Examine the data line by line and report how many lines include the word "where", with no additional output.

(DATA FOR REVIEW begins)

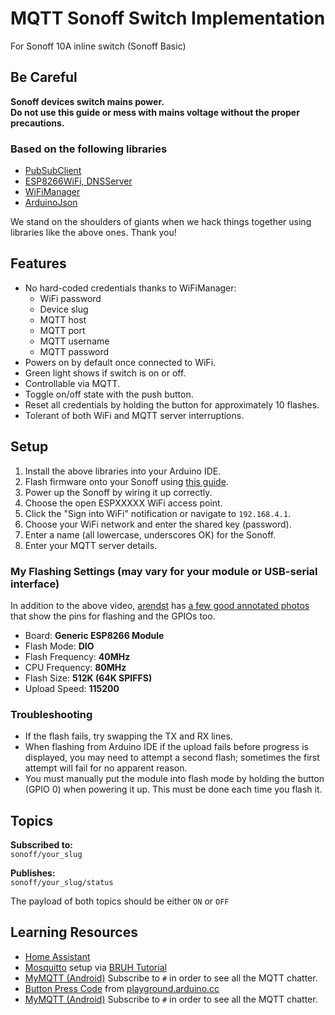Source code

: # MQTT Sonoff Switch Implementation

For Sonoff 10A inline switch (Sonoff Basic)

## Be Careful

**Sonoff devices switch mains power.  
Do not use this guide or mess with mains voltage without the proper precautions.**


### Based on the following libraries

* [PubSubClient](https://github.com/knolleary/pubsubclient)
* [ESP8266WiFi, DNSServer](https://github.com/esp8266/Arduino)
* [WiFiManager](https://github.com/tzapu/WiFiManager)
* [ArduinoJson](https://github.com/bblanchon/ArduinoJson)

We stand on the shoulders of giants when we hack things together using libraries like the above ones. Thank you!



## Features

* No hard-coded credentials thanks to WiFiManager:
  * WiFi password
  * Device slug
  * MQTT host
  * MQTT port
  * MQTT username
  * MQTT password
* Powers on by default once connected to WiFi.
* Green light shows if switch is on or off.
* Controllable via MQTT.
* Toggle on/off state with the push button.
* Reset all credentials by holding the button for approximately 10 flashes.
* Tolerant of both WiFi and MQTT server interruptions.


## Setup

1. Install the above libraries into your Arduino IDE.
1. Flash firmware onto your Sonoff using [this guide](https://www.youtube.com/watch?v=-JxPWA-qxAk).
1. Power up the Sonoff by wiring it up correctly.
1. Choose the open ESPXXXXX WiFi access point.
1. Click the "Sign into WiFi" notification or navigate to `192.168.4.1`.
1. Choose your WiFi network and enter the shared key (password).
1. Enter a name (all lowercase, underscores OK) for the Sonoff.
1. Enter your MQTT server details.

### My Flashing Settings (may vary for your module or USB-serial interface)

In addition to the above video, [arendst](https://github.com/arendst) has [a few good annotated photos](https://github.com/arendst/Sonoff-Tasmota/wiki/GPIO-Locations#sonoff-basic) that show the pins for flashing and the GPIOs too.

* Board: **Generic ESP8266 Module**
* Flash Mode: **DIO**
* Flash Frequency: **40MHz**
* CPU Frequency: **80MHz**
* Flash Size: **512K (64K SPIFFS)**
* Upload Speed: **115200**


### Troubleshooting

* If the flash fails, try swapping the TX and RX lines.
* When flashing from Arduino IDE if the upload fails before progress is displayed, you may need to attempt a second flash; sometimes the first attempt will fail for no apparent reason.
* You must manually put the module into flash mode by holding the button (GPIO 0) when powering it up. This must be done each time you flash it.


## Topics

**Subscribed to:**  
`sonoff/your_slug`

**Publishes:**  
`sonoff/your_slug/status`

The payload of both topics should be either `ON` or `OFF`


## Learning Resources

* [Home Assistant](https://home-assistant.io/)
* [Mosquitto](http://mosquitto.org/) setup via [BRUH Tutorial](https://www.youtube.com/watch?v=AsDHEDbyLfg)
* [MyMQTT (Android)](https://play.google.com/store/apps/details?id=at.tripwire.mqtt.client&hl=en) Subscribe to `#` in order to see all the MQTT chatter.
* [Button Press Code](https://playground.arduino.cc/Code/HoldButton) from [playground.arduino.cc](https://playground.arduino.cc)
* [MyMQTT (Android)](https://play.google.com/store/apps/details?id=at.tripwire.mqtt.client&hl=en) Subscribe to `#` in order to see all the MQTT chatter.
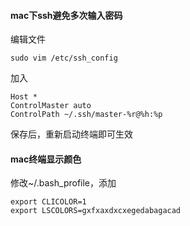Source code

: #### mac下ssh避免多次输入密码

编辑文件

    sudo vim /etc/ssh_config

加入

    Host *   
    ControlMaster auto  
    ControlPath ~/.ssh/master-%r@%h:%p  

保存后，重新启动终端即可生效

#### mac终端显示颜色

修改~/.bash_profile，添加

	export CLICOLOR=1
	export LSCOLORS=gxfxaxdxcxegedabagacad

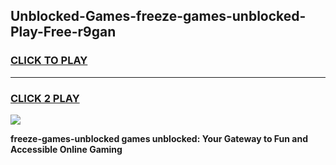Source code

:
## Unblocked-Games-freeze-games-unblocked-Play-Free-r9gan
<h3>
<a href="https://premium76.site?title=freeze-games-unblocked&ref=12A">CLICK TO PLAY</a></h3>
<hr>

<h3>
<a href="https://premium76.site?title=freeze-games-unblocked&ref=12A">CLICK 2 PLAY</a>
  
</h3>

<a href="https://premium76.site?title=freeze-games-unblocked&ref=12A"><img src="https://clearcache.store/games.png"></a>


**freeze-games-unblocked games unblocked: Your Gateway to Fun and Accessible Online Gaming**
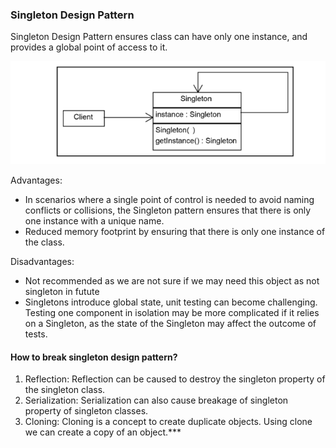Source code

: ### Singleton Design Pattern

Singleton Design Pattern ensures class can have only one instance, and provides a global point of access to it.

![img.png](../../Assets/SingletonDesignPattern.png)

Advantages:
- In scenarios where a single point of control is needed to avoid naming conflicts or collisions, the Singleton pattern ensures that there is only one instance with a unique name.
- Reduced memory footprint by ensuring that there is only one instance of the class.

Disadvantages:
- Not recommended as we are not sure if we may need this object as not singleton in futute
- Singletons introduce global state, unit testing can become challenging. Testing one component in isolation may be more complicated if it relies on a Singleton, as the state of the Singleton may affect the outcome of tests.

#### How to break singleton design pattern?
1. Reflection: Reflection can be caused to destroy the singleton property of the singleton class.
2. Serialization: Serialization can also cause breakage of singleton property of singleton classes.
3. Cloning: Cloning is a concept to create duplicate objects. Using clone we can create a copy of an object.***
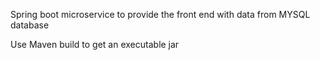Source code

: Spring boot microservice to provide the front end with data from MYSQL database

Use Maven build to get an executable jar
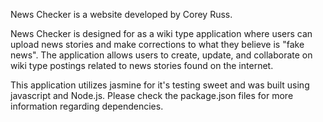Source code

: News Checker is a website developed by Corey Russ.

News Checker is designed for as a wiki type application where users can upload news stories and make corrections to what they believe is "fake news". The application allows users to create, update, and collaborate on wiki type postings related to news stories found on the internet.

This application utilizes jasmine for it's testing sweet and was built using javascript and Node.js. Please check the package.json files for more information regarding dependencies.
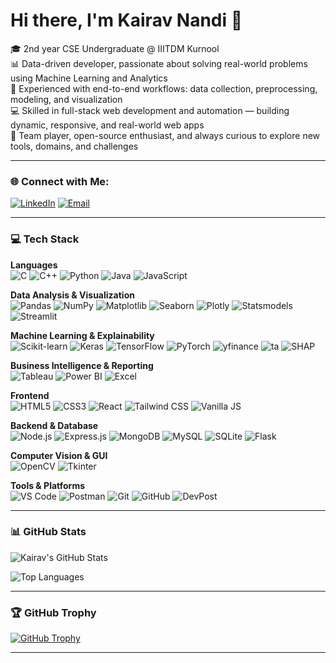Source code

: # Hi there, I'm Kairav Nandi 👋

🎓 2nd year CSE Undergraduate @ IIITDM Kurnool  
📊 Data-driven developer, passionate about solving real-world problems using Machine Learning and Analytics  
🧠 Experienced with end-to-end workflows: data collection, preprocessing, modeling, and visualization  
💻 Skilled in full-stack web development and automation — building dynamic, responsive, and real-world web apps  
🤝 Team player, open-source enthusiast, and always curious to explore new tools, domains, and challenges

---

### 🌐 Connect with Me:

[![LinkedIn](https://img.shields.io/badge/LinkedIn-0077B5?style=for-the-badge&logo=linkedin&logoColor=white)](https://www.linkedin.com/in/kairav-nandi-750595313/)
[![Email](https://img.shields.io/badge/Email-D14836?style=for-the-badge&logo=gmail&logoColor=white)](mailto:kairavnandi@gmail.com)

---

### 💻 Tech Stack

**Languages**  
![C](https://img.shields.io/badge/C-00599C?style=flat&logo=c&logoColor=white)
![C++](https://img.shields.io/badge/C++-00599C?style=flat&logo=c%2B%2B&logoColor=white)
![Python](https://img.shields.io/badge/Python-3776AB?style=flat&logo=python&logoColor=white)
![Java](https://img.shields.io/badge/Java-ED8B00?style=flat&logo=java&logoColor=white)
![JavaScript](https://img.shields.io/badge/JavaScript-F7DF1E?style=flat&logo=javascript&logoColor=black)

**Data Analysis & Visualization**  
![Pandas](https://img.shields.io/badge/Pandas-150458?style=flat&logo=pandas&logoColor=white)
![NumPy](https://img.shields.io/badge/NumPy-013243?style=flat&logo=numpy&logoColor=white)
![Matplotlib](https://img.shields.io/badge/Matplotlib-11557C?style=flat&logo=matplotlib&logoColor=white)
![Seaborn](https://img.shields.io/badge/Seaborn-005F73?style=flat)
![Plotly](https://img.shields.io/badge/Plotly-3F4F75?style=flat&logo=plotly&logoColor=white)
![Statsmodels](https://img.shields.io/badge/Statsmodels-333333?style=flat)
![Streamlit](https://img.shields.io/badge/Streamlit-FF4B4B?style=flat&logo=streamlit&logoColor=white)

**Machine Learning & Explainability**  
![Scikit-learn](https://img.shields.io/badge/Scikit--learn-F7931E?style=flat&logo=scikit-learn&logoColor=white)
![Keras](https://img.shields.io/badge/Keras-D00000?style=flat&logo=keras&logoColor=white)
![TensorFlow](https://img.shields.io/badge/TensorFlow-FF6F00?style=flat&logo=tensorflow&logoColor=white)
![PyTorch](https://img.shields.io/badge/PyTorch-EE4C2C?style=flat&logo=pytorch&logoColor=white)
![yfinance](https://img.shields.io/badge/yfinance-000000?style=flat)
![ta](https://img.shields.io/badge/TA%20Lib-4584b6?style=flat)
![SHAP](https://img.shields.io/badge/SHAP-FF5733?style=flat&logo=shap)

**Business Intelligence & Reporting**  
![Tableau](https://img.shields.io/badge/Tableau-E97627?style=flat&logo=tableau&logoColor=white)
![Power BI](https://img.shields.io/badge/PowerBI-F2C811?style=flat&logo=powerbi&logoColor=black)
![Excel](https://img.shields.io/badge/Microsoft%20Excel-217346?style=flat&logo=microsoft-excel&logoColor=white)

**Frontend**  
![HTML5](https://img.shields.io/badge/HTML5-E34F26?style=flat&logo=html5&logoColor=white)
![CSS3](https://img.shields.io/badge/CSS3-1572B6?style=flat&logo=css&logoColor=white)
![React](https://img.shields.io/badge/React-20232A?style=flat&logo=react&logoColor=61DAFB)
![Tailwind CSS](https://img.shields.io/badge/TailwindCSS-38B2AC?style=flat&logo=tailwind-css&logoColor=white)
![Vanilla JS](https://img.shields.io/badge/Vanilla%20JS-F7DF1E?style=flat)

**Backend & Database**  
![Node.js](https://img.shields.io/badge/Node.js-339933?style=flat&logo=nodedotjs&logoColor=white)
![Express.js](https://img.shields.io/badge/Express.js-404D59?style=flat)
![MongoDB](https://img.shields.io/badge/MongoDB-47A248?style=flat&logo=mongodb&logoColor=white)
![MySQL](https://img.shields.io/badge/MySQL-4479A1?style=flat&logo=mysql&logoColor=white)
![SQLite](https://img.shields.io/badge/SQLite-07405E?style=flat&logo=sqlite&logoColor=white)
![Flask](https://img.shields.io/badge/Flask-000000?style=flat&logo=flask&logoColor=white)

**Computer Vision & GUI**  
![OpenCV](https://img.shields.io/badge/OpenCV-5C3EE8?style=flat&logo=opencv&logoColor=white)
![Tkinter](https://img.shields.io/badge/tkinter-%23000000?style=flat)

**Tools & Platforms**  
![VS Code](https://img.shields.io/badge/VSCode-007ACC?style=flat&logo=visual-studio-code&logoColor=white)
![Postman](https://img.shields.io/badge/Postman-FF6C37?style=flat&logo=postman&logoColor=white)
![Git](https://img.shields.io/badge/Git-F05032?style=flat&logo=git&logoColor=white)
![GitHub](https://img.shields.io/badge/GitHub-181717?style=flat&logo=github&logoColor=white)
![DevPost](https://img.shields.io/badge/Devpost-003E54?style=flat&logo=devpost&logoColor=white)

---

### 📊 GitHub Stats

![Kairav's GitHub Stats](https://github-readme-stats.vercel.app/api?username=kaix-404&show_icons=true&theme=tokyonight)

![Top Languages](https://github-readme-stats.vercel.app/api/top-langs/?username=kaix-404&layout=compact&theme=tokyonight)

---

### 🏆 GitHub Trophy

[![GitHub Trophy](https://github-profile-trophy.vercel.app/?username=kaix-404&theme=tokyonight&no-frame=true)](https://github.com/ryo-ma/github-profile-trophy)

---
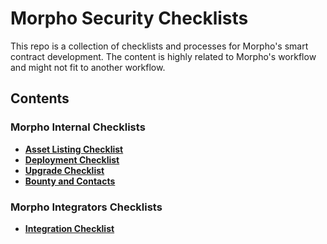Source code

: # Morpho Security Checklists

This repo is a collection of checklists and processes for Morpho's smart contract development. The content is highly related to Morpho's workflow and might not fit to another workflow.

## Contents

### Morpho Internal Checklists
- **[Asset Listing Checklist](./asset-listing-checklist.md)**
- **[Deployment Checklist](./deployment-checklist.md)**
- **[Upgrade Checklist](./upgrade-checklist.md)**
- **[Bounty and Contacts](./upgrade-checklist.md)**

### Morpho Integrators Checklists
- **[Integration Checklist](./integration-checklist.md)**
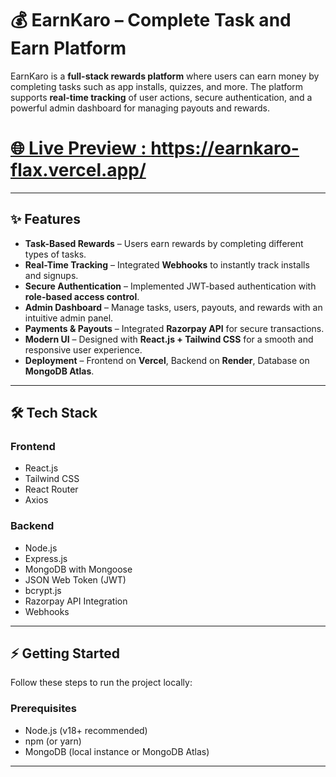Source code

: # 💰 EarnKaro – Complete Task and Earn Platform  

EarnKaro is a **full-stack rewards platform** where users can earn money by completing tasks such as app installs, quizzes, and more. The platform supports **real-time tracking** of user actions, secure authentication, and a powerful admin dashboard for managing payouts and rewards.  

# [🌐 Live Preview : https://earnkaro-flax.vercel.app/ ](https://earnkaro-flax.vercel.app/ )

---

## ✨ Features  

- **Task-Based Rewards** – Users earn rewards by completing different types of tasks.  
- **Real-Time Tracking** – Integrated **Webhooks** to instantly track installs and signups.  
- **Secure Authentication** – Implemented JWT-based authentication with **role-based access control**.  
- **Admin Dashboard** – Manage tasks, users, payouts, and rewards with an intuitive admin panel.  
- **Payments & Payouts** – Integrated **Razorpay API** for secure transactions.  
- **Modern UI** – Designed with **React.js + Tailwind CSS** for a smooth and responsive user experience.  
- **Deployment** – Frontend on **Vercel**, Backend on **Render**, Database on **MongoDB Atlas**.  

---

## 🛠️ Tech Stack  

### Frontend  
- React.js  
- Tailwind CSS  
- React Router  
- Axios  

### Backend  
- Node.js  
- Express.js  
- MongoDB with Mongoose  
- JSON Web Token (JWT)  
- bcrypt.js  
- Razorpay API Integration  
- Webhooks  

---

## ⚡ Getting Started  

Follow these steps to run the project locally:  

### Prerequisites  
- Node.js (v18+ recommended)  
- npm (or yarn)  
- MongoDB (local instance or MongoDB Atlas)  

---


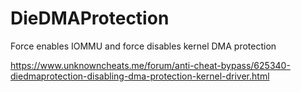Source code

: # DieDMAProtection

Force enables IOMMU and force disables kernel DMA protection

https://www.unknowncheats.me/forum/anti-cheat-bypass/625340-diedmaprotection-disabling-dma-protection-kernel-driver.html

(DATA FOR REVIEW ends)

SOLUTION
3